As shown above, if we calculate pow(m, e)mod(p * q)with m = 6574839, we get c = 3893595

Normally, we can find the value of m by following these steps:

(1) Calculate the modular inverse of e.
We can make use of the following equation, d = e^(-1)(mod lambda(n)),
where lambda is the Carmichael Totient function.
Read: Carmichael function

(2) Calculate m = pow(c, d)mod(p * q)

(3) We can perform this calculation faster by using the Chinese Remainder Theorem,
as defined below in the function
Further reading on Chinese Remainder Theorem can be done at
RSA (cryptosystem)

Below is the Python implementation of this approach :

# Function to find the gcd of two 

# integers using Euclidean algorithm

def gcd(p, q):

    if q == 0:

        return p

    return gcd(q, p % q)

# Function to find the

# lcm of two integers 

def lcm(p, q):

    return p * q / gcd(p, q)

# Function implementing extended

# euclidean algorithm

def egcd(e, phi):

    if e == 0:

        return (phi, 0, 1)

    else:

        g, y, x = egcd(phi % e, e)

        return (g, x - (phi // e) * y, y)

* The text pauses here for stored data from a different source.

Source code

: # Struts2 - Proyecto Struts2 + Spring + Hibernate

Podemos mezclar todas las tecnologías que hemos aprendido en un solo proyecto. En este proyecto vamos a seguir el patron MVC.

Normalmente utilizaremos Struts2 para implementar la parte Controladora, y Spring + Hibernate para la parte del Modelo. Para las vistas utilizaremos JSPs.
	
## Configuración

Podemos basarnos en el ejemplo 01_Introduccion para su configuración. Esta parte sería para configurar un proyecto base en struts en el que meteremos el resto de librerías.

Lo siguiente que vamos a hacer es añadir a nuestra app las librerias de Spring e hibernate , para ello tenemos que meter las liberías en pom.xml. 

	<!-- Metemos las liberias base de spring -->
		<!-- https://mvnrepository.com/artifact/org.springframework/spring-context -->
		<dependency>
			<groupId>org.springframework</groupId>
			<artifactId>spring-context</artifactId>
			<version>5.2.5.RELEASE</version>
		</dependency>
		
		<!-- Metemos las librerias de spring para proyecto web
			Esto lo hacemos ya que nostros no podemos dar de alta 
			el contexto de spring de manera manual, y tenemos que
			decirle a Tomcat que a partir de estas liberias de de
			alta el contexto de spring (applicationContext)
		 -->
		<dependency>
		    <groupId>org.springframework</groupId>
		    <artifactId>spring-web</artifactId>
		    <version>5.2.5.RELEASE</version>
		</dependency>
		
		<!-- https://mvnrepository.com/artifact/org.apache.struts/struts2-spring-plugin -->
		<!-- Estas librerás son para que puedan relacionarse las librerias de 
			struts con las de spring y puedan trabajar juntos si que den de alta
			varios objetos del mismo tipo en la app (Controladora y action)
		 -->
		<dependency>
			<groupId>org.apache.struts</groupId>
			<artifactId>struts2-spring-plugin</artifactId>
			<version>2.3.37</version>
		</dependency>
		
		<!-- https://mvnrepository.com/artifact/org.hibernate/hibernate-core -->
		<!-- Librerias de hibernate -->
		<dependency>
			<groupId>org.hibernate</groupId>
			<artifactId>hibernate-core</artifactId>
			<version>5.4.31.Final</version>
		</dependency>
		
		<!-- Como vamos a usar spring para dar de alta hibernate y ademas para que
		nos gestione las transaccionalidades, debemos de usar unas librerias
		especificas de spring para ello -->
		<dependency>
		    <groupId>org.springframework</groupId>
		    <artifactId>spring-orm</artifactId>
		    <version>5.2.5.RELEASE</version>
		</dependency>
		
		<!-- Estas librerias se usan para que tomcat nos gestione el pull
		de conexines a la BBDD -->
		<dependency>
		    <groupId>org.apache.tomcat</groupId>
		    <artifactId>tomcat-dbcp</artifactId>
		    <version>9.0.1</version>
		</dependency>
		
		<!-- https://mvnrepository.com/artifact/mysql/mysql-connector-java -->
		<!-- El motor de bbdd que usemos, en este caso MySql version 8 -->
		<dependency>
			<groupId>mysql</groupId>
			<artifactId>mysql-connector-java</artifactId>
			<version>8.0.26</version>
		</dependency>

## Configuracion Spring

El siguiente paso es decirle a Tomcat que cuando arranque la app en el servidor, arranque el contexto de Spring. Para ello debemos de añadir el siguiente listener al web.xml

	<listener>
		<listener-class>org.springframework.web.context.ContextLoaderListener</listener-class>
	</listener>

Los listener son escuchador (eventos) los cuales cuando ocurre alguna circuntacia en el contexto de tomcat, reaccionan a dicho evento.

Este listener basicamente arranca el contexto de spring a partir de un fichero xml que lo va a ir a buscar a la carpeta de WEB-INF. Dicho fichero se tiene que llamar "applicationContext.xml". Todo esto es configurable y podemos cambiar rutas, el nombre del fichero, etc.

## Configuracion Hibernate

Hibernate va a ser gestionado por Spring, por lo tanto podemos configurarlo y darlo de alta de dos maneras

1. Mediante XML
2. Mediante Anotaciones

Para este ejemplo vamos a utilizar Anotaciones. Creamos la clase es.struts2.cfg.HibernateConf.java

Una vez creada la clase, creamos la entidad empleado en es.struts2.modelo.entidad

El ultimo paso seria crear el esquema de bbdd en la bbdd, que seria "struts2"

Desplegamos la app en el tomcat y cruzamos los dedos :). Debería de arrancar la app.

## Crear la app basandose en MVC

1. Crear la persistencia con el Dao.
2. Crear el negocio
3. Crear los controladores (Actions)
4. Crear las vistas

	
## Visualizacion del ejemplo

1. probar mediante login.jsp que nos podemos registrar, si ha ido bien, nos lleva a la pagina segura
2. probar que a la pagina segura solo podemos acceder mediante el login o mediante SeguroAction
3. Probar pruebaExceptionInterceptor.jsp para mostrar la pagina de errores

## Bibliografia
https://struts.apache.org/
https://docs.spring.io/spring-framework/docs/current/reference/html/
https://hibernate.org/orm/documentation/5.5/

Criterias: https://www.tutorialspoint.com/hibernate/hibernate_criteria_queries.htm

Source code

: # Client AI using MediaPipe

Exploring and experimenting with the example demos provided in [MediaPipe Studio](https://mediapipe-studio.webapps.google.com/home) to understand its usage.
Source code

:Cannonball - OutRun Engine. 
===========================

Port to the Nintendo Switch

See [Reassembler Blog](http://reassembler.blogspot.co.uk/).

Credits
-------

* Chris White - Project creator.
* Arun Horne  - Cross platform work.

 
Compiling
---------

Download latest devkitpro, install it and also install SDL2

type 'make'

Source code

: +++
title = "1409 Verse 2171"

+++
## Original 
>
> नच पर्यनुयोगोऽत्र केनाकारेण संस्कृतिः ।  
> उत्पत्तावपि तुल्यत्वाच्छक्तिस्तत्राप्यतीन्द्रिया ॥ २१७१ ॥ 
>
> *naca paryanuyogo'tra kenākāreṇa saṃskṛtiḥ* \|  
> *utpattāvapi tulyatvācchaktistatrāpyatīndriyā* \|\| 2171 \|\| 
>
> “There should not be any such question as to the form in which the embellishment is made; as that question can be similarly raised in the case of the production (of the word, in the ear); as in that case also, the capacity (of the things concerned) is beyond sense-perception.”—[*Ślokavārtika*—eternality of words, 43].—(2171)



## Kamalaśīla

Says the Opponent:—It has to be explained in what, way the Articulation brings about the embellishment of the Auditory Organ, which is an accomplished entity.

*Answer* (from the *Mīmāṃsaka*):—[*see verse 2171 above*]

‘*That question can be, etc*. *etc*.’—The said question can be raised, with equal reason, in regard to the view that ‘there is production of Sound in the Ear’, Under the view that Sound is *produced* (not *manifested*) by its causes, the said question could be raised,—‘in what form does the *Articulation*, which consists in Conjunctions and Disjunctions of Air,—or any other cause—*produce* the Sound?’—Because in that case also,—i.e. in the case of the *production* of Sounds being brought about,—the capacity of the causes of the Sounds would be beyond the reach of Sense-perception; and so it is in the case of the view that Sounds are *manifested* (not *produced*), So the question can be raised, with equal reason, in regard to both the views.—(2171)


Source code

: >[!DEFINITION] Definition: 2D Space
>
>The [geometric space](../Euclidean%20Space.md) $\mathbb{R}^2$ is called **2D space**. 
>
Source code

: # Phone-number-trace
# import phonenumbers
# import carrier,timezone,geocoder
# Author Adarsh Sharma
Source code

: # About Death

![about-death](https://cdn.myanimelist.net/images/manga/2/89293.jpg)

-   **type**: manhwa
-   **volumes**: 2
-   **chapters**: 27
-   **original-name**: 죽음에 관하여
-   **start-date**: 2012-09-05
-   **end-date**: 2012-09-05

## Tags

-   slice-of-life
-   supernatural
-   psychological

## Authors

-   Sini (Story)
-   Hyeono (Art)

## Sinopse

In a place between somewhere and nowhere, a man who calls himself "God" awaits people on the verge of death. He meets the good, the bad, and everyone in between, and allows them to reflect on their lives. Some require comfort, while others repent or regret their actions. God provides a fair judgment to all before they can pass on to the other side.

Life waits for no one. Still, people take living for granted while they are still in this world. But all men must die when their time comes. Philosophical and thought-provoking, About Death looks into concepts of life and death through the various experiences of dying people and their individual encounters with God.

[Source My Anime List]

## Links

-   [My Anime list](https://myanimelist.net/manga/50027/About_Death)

# Function to compute the modular inverse

def modinv(e, phi):

    g, x, y = egcd(e, phi)

    return x % phi

# Implementation of the Chinese Remainder Theorem

def chineseremaindertheorem(dq, dp, p, q, c):

    # Message part 1

    m1 = pow(c, dp, p)

    # Message part 2

    m2 = pow(c, dq, q)

    qinv = modinv(q, p)

    h = (qinv * (m1 - m2)) % p

    m = m2 + h * q

    return m

# Driver Code

p = 9817

q = 9907

e = 65537

c = 36076319

d = modinv(e, lcm(p - 1, q - 1))

"""

pow(a, b, c) calculates a raised to power b 

modulus c, at a much faster rate than pow(a, b) % c

Furthermore, we use Chinese Remainder Theorem as it

splits the equation such that we have to calculate two

values whose equations have smaller moduli and exponent  

value, thereby reducing computing time.

"""

dq = pow(d, 1, q - 1)

dp = pow(d, 1, p - 1)

print chineseremaindertheorem(dq, dp, p, q, c)

Output :

41892906